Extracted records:
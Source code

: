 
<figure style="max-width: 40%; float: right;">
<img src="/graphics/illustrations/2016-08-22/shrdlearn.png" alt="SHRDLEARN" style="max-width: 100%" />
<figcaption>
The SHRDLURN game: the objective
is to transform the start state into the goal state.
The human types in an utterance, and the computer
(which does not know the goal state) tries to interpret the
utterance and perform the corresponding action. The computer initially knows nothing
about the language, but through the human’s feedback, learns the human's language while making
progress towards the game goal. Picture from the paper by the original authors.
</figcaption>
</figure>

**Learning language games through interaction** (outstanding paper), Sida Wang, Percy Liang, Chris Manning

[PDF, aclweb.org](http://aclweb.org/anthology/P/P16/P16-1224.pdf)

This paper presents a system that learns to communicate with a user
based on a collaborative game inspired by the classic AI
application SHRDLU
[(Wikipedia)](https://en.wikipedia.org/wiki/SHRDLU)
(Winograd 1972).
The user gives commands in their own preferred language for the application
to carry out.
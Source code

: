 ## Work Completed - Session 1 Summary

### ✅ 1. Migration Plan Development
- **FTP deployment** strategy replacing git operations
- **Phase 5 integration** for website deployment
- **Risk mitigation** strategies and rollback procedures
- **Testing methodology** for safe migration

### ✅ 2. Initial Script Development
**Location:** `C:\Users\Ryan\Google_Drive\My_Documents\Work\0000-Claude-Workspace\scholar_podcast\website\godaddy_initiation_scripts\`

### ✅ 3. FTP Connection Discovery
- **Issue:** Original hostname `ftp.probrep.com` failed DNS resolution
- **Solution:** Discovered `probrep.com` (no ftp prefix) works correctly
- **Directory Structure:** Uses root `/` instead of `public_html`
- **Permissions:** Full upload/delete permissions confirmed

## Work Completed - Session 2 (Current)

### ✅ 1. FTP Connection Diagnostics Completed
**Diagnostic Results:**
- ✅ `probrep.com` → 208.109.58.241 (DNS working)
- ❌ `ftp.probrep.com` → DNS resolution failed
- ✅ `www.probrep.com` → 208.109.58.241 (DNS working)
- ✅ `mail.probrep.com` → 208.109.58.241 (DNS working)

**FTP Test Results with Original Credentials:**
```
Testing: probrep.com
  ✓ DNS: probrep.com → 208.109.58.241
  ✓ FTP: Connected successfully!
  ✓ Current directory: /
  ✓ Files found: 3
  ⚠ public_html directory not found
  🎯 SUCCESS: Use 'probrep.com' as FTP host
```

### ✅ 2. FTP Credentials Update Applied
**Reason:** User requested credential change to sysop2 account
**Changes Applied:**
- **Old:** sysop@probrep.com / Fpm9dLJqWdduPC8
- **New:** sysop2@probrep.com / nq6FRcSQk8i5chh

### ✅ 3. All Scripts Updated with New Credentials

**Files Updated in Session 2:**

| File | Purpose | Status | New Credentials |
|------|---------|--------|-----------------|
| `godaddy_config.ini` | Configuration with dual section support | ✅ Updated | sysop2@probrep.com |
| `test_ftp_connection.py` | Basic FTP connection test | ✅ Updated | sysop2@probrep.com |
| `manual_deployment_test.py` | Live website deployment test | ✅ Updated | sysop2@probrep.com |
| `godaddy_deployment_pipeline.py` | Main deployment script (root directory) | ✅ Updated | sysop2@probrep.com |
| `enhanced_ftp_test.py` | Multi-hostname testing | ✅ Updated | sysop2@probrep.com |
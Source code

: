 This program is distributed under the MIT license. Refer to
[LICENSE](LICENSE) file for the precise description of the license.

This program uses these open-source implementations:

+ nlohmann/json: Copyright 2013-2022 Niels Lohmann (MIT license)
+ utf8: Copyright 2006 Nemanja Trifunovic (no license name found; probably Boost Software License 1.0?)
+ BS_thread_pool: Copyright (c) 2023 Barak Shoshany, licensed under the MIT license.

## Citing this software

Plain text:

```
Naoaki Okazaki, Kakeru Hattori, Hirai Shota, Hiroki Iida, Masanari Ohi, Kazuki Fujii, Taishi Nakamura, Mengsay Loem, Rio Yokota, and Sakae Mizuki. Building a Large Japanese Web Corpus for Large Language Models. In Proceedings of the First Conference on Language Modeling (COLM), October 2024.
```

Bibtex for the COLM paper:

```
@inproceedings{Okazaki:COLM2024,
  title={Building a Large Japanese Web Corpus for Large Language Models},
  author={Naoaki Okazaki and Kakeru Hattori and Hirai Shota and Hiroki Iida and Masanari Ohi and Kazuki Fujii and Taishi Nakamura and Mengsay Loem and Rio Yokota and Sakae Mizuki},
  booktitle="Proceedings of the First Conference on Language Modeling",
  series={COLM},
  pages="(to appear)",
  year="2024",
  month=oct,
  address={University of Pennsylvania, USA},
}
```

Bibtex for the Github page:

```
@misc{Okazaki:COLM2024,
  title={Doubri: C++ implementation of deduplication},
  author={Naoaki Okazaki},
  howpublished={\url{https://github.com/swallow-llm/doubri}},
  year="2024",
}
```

• [What you should do]
Return each line from the records that includes the word "figure".

• [Answer space]
<figure style="max-width: 40%; float: right;">
</figure>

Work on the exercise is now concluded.